= Mick Maguire =

Traditional Irish folk song about courtship

"Mick McGuire" is a traditional Irish folk song about courtship. It tells the story of a young man who courts a woman named Kate or Katie.
He is initially well received by her mother because he owns a farm, and he is given a seat of honor in the house.

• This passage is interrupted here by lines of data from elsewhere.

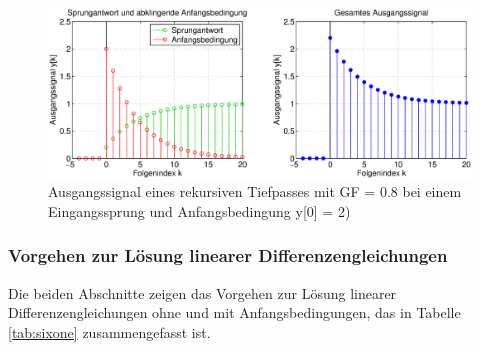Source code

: \begin{figure}[H]
  \centerline{\includegraphics[width=1\textwidth]{Kapitel6/Bilder/image3.eps}}
  \caption{Ausgangssignal eines rekursiven Tiefpasses mit GF = 0.8 bei einem Eingangssprung und Anfangsbedingung y[0] = 2)}
  \label{fig:DifferenzengleichungMitAnfangsbedingungen}
\end{figure}
\clearpage
\subsubsection{Vorgehen zur L\"{o}sung linearer Differenzengleichungen}

\noindent Die beiden Abschnitte zeigen das Vorgehen zur L\"{o}sung linearer Differenzengleichungen ohne und mit Anfangsbedingungen, das in Tabelle \ref{tab:sixone} zusammengefasst ist.

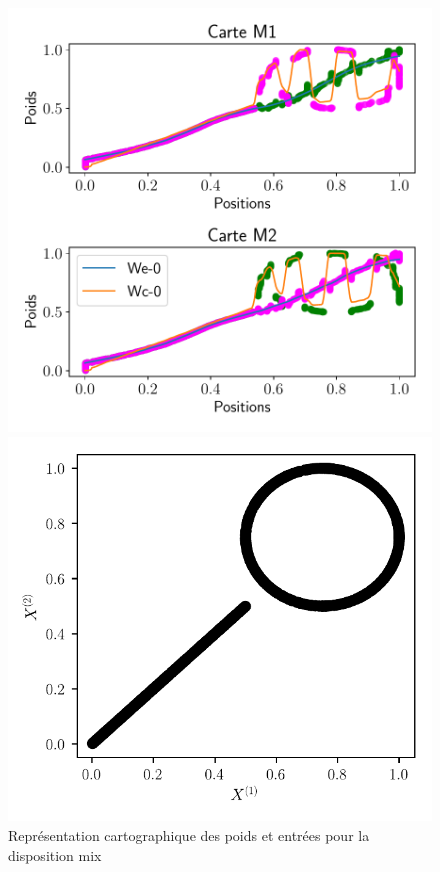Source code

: \begin{figure}
	\begin{minipage}{0.66\textwidth}
		\includegraphics[width=\textwidth]{2som_mix_w.pdf}
	\caption{Représentation cartographique des poids et entrées pour la disposition mix}
	\end{minipage}
	\begin{minipage}{0.33\textwidth}
		\includegraphics[width=\textwidth]{2som_mix_in.pdf}
	\end{minipage}
\end{figure}

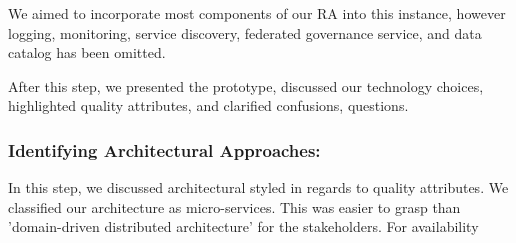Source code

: \documentclass[runningheads]{llncs}
\begin{document}
We aimed to incorporate most components of our RA into this instance, however logging, monitoring, service discovery, federated governance service, and data catalog has been omitted. 

After this step, we presented the prototype, discussed our technology choices, highlighted quality attributes, and clarified confusions, questions. 

\subsubsection{Identifying Architectural Approaches:}

In this step, we discussed architectural styled in regards to quality attributes. We classified our architecture as micro-services. This was easier to grasp than 'domain-driven distributed architecture' for the stakeholders. For availability

%
%



\end{document}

He loses favor with Kate's mother after their wedding due to his drinking and his wasteful spending of her inheritance, and therefore he loses his comfortable spot at their fire.

== Recordings ==
- The Clancy Brothers on their 1959 album Come Fill Your Glass with Us.
- Robin Hall and Jimmie Macgregor on their 1962 album Tonight and Every Night.
- The Irish Rovers on their 1966 debut album The First of the Irish Rovers.
- Four to the Bar on their 1994 live album Craic on the Road.
- Orthodox Celts on their 1997 album The Celts Strike Again.

== Arrangements ==
"Mick McGuire" was arranged for TTBB choir by Eric M. Pazdziora and published by Alliance Music Publications.

== Melody ==
The melody used is very popular and is also used for "The Hot Asphalt" as sung by The Dubliners, and a song by the High Kings called "Irish Pub". Matt McGinn used the melody for 'The Big Glasgow Polis' from his album The Two Heided Man, in 1972.